- Work instructions
Output the data word for word, dropping every image.

- Stored data
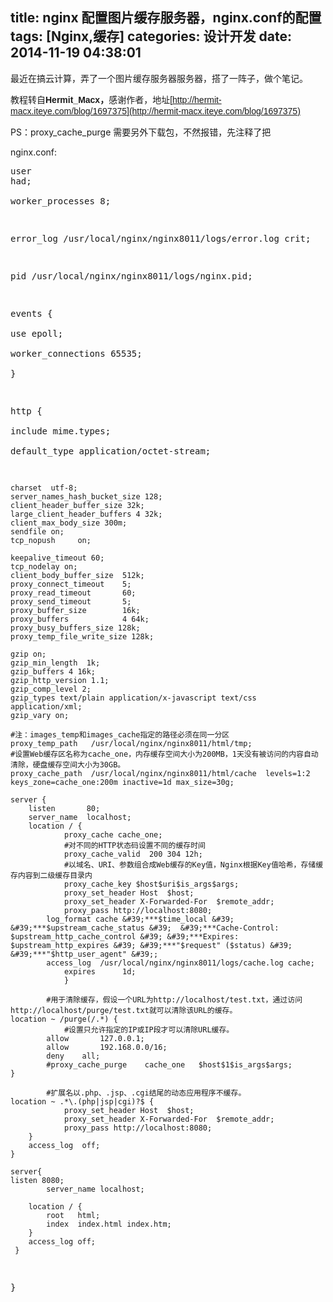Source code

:title: nginx 配置图片缓存服务器，nginx.conf的配置
tags: [Nginx,缓存]
categories: 设计开发
date: 2014-11-19 04:38:01
---

<span style="white-space:pre"></span>最近在搞云计算，弄了一个图片缓存服务器服务器，搭了一阵子，做个笔记。

<span style="white-space:pre"></span>教程转自<span style="font-family:Helvetica,Tahoma,Arial,sans-serif; line-height:18px; text-align:center">**Hermit_Macx，**</span><span style="font-family:Helvetica,Tahoma,Arial,sans-serif; line-height:18px; text-align:center">感谢作者，地址[http://hermit-macx.iteye.com/blog/1697375](http://hermit-macx.iteye.com/blog/1697375)</span>

<span style="white-space:pre"></span>PS：proxy_cache_purge 需要另外下载包，不然报错，先注释了把

<!--more-->

<span style="white-space:pre"></span>nginx.conf:

<span style="white-space:pre"></span><pre name="code" class="delphi">user  had;  
worker_processes  8;  

error_log  /usr/local/nginx/nginx8011/logs/error.log crit;  

pid  /usr/local/nginx/nginx8011/logs/nginx.pid;  

events {  
    use epoll;  
    worker_connections  65535;  
}  

http {  
    include       mime.types;  
    default_type  application/octet-stream;  

    charset  utf-8;            
    server_names_hash_bucket_size 128;     
    client_header_buffer_size 32k;     
    large_client_header_buffers 4 32k;     
    client_max_body_size 300m;            
    sendfile on;     
    tcp_nopush     on;  

    keepalive_timeout 60;  
    tcp_nodelay on;      
    client_body_buffer_size  512k;     
    proxy_connect_timeout    5;     
    proxy_read_timeout       60;     
    proxy_send_timeout       5;     
    proxy_buffer_size        16k;     
    proxy_buffers            4 64k;     
    proxy_busy_buffers_size 128k;     
    proxy_temp_file_write_size 128k;      

    gzip on;     
    gzip_min_length  1k;     
    gzip_buffers 4 16k;     
    gzip_http_version 1.1;     
    gzip_comp_level 2;     
    gzip_types text/plain application/x-javascript text/css application/xml;     
    gzip_vary on;  

    #注：images_temp和images_cache指定的路径必须在同一分区  
    proxy_temp_path   /usr/local/nginx/nginx8011/html/tmp;  
    #设置Web缓存区名称为cache_one，内存缓存空间大小为200MB，1天没有被访问的内容自动清除，硬盘缓存空间大小为30GB。  
    proxy_cache_path  /usr/local/nginx/nginx8011/html/cache  levels=1:2   keys_zone=cache_one:200m inactive=1d max_size=30g;  

    server {  
        listen       80;  
        server_name  localhost;  
        location / {  
                proxy_cache cache_one;  
                #对不同的HTTP状态码设置不同的缓存时间  
                proxy_cache_valid  200 304 12h;  
                #以域名、URI、参数组合成Web缓存的Key值，Nginx根据Key值哈希，存储缓存内容到二级缓存目录内  
                proxy_cache_key $host$uri$is_args$args;  
                proxy_set_header Host  $host;  
                proxy_set_header X-Forwarded-For  $remote_addr;  
                proxy_pass http://localhost:8080;  
            log_format cache &#39;***$time_local &#39;  &#39;***$upstream_cache_status &#39;  &#39;***Cache-Control: $upstream_http_cache_control &#39; &#39;***Expires: $upstream_http_expires &#39; &#39;***"$request" ($status) &#39; &#39;***"$http_user_agent" &#39;;  
            access_log  /usr/local/nginx/nginx8011/logs/cache.log cache;  
                expires      1d;  
                }  

            #用于清除缓存，假设一个URL为http://localhost/test.txt，通过访问http://localhost/purge/test.txt就可以清除该URL的缓存。  
    location ~ /purge(/.*) {  
                #设置只允许指定的IP或IP段才可以清除URL缓存。  
            allow       127.0.0.1;  
            allow       192.168.0.0/16;  
            deny    all;  
            #proxy_cache_purge    cache_one   $host$1$is_args$args;  
    }   

            #扩展名以.php、.jsp、.cgi结尾的动态应用程序不缓存。  
    location ~ .*\.(php|jsp|cgi)?$ {  
                proxy_set_header Host  $host;  
                proxy_set_header X-Forwarded-For  $remote_addr;  
                proxy_pass http://localhost:8080;  
        }  
        access_log  off;  
    }  

    server{  
    listen 8080;   
            server_name localhost;   

        location / {
            root   html;
            index  index.html index.htm;
        }
        access_log off;  
     }  
}  </pre>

- Answer to this task
Source code

:title: nginx 配置图片缓存服务器，nginx.conf的配置
tags: [Nginx,缓存]
categories: 设计开发
date: 2014-11-19 04:38:01
---

<span style="white-space:pre"></span>最近在搞云计算，弄了一个图片缓存服务器服务器，搭了一阵子，做个笔记。

<span style="white-space:pre"></span>教程转自<span style="font-family:Helvetica,Tahoma,Arial,sans-serif; line-height:18px; text-align:center">**Hermit_Macx，**</span><span style="font-family:Helvetica,Tahoma,Arial,sans-serif; line-height:18px; text-align:center">感谢作者，地址[http://hermit-macx.iteye.com/blog/1697375](http://hermit-macx.iteye.com/blog/1697375)</span>

<span style="white-space:pre"></span>PS：proxy_cache_purge 需要另外下载包，不然报错，先注释了把

<!--more-->

<span style="white-space:pre"></span>nginx.conf:

<span style="white-space:pre"></span><pre name="code" class="delphi">user  had;  
worker_processes  8;  

error_log  /usr/local/nginx/nginx8011/logs/error.log crit;  

pid  /usr/local/nginx/nginx8011/logs/nginx.pid;  

events {  
    use epoll;  
    worker_connections  65535;  
}  

http {  
    include       mime.types;  
    default_type  application/octet-stream;  

    charset  utf-8;            
    server_names_hash_bucket_size 128;     
    client_header_buffer_size 32k;     
    large_client_header_buffers 4 32k;     
    client_max_body_size 300m;            
    sendfile on;     
    tcp_nopush     on;  

    keepalive_timeout 60;  
    tcp_nodelay on;      
    client_body_buffer_size  512k;     
    proxy_connect_timeout    5;     
    proxy_read_timeout       60;     
    proxy_send_timeout       5;     
    proxy_buffer_size        16k;     
    proxy_buffers            4 64k;     
    proxy_busy_buffers_size 128k;     
    proxy_temp_file_write_size 128k;      

    gzip on;     
    gzip_min_length  1k;     
    gzip_buffers 4 16k;     
    gzip_http_version 1.1;     
    gzip_comp_level 2;     
    gzip_types text/plain application/x-javascript text/css application/xml;     
    gzip_vary on;  

    #注：images_temp和images_cache指定的路径必须在同一分区  
    proxy_temp_path   /usr/local/nginx/nginx8011/html/tmp;  
    #设置Web缓存区名称为cache_one，内存缓存空间大小为200MB，1天没有被访问的内容自动清除，硬盘缓存空间大小为30GB。  
    proxy_cache_path  /usr/local/nginx/nginx8011/html/cache  levels=1:2   keys_zone=cache_one:200m inactive=1d max_size=30g;  

    server {  
        listen       80;  
        server_name  localhost;  
        location / {  
                proxy_cache cache_one;  
                #对不同的HTTP状态码设置不同的缓存时间  
                proxy_cache_valid  200 304 12h;  
                #以域名、URI、参数组合成Web缓存的Key值，Nginx根据Key值哈希，存储缓存内容到二级缓存目录内  
                proxy_cache_key $host$uri$is_args$args;  
                proxy_set_header Host  $host;  
                proxy_set_header X-Forwarded-For  $remote_addr;  
                proxy_pass http://localhost:8080;  
            log_format cache &#39;***$time_local &#39;  &#39;***$upstream_cache_status &#39;  &#39;***Cache-Control: $upstream_http_cache_control &#39; &#39;***Expires: $upstream_http_expires &#39; &#39;***"$request" ($status) &#39; &#39;***"$http_user_agent" &#39;;  
            access_log  /usr/local/nginx/nginx8011/logs/cache.log cache;  
                expires      1d;  
                }  

            #用于清除缓存，假设一个URL为http://localhost/test.txt，通过访问http://localhost/purge/test.txt就可以清除该URL的缓存。  
    location ~ /purge(/.*) {  
                #设置只允许指定的IP或IP段才可以清除URL缓存。  
            allow       127.0.0.1;  
            allow       192.168.0.0/16;  
            deny    all;  
            #proxy_cache_purge    cache_one   $host$1$is_args$args;  
    }   

            #扩展名以.php、.jsp、.cgi结尾的动态应用程序不缓存。  
    location ~ .*\.(php|jsp|cgi)?$ {  
                proxy_set_header Host  $host;  
                proxy_set_header X-Forwarded-For  $remote_addr;  
                proxy_pass http://localhost:8080;  
        }  
        access_log  off;  
    }  

    server{  
    listen 8080;   
            server_name localhost;   

        location / {
            root   html;
            index  index.html index.htm;
        }
        access_log off;  
     }  
}  </pre>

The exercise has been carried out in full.